Collected data entries >>
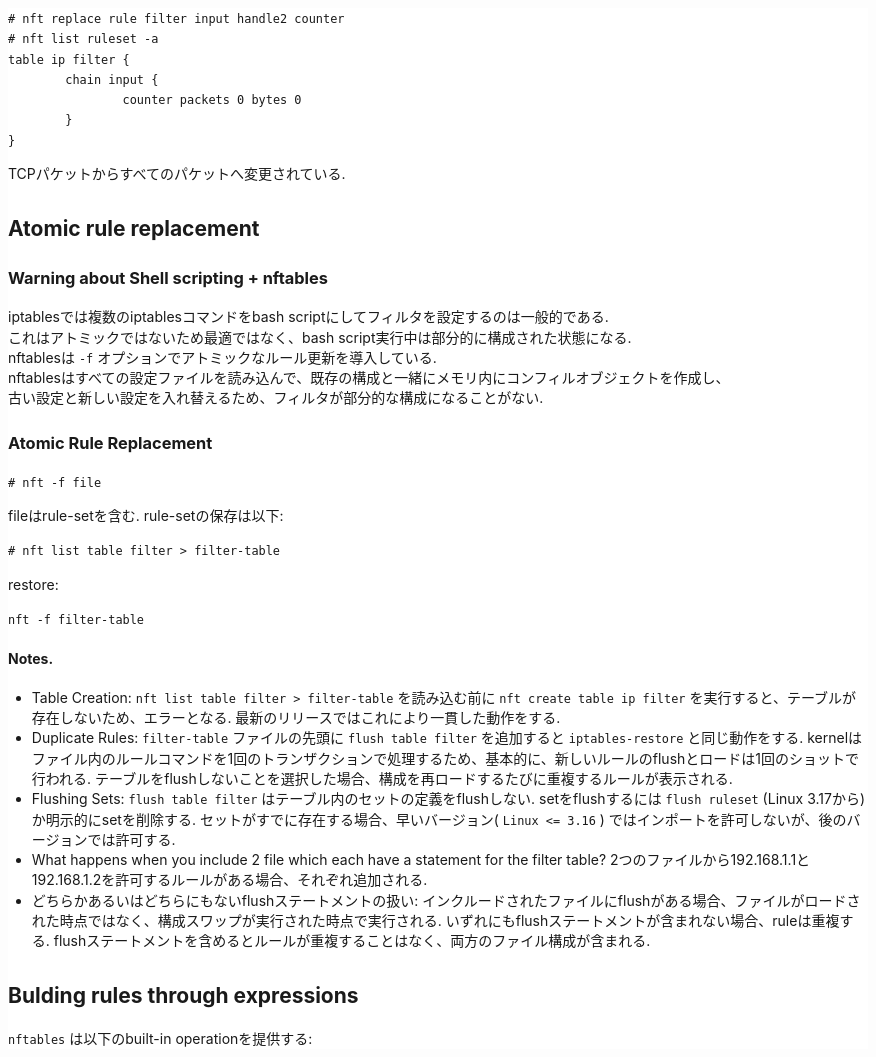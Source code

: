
 ```
# nft replace rule filter input handle2 counter
# nft list ruleset -a
table ip filter {
        chain input {
                counter packets 0 bytes 0 
        }
}
```

TCPパケットからすべてのパケットへ変更されている.  

## Atomic rule replacement

### Warning about Shell scripting + nftables
iptablesでは複数のiptablesコマンドをbash scriptにしてフィルタを設定するのは一般的である.  
これはアトミックではないため最適ではなく、bash script実行中は部分的に構成された状態になる.  
nftablesは `-f` オプションでアトミックなルール更新を導入している.  
nftablesはすべての設定ファイルを読み込んで、既存の構成と一緒にメモリ内にコンフィルオブジェクトを作成し、  
古い設定と新しい設定を入れ替えるため、フィルタが部分的な構成になることがない.  

### Atomic Rule Replacement

```
# nft -f file
```

fileはrule-setを含む. rule-setの保存は以下:  

```
# nft list table filter > filter-table
```

restore:

```
nft -f filter-table
```

#### Notes.
- Table Creation: `nft list table filter > filter-table` を読み込む前に `nft create table ip filter` を実行すると、テーブルが存在しないため、エラーとなる. 最新のリリースではこれにより一貫した動作をする.  
- Duplicate Rules: `filter-table` ファイルの先頭に `flush table filter` を追加すると `iptables-restore` と同じ動作をする. kernelはファイル内のルールコマンドを1回のトランザクションで処理するため、基本的に、新しいルールのflushとロードは1回のショットで行われる. テーブルをflushしないことを選択した場合、構成を再ロードするたびに重複するルールが表示される.  
- Flushing Sets: `flush table filter` はテーブル内のセットの定義をflushしない. setをflushするには `flush ruleset` (Linux 3.17から) か明示的にsetを削除する. セットがすでに存在する場合、早いバージョン( `Linux <= 3.16` ) ではインポートを許可しないが、後のバージョンでは許可する.  
- What happens when you include 2 file which each have a statement for the filter table? 2つのファイルから192.168.1.1と192.168.1.2を許可するルールがある場合、それぞれ追加される.  
- どちらかあるいはどちらにもないflushステートメントの扱い: インクルードされたファイルにflushがある場合、ファイルがロードされた時点ではなく、構成スワップが実行された時点で実行される. いずれにもflushステートメントが含まれない場合、ruleは重複する. flushステートメントを含めるとルールが重複することはなく、両方のファイル構成が含まれる.  


## Bulding rules through expressions
`nftables` は以下のbuilt-in operationを提供する:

TASK DIRECTIONS >>
Going through the entries above, count the lines with the word "filter". Give only the result.

SOLUTION TO THE PROBLEM >>
8